Al salir de la feria tomó un taxi hacia Balconcillo oliendo fuertemente a ruda y girasoles que el taxista apenas toleraba después de bajar todas las lunas de las ventanillas del automóvil. En el camino repasó la extraña experiencia que había vivido. ¿Habrá llegado hasta allí por azar o destino? ¿La decisión de entrar a la feria se debió a su interés científico o estuvo impelida por una fuerza sobrenatural? ¿Será verdad que Felipe Islache deje estudios, trabajo y su nuevo amor para volver con ella? ¡Pero qué tonterías estoy pensando!, se enojó consigo misma escarbando esta experiencia nueva. Así peleaban la razón y el corazón en Andrea cuando el taxista le avisó del final del recorrido.

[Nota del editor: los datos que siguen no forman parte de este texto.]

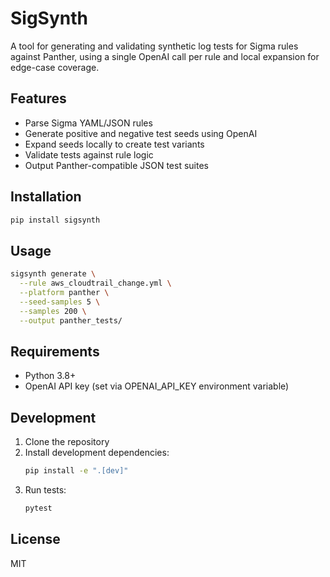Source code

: # SigSynth

A tool for generating and validating synthetic log tests for Sigma rules against Panther, using a single OpenAI call per rule and local expansion for edge-case coverage.

## Features

- Parse Sigma YAML/JSON rules
- Generate positive and negative test seeds using OpenAI
- Expand seeds locally to create test variants
- Validate tests against rule logic
- Output Panther-compatible JSON test suites

## Installation

```bash
pip install sigsynth
```

## Usage

```bash
sigsynth generate \
  --rule aws_cloudtrail_change.yml \
  --platform panther \
  --seed-samples 5 \
  --samples 200 \
  --output panther_tests/
```

## Requirements

- Python 3.8+
- OpenAI API key (set via OPENAI_API_KEY environment variable)

## Development

1. Clone the repository
2. Install development dependencies:
   ```bash
   pip install -e ".[dev]"
   ```
3. Run tests:
   ```bash
   pytest
   ```

## License

MIT 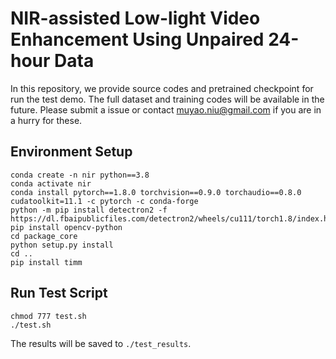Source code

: # NIR-assisted Low-light Video Enhancement Using Unpaired 24-hour Data

In this repository, we provide source codes and pretrained checkpoint for run the test demo. The full dataset and training codes will be available in the future. Please submit a issue or contact muyao.niu@gmail.com if you are in a hurry for these.

## Environment Setup
```
conda create -n nir python==3.8
conda activate nir
conda install pytorch==1.8.0 torchvision==0.9.0 torchaudio==0.8.0 cudatoolkit=11.1 -c pytorch -c conda-forge
python -m pip install detectron2 -f https://dl.fbaipublicfiles.com/detectron2/wheels/cu111/torch1.8/index.html
pip install opencv-python
cd package_core
python setup.py install
cd ..
pip install timm
```

## Run Test Script
```
chmod 777 test.sh
./test.sh
```
The results will be saved to `./test_results`.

La angustia no cesaba en la mujer, fue a su habitación, pulsó la función play de la cámara de video del aparato, desfilaron las imágenes de su ingreso al recinto, las hermanas que querían asesinar a algún pariente, el grupo que la rodeó y aquella discusión insólita con los desconocidos.  El audio era nítido, muy claro y muy bochornoso para ella, no servía para nada como investigación este documento donde exponía su denigración pública. Pensó que quizás las imágenes podrían contener algo para rescatar, el colorido de la feria, el aire festivo en la gente, algo que justifique el sinsabor de aquella excursión. Andrea puso atención en el video, al principio la desalentaron las primeras imágenes de hombros, caderas, piernas de gente que filmó por la posición del smartphone en su vientre pero luego encontró algo extraño en las tomas. La cámara enfocaba a la pecosa y a la mujer de vestido blanco con lunares negros cuchicheando, riendo ambas, la mujer del vestido tomando nota, moviéndose sigilosamente hacia la tiendecilla del brujo, saliendo de ella, guiñando un ojo a la pecosa.

–¡Carajo!, las únicas brujas aquí son estas dos perras –maldijo enfurecida Andrea.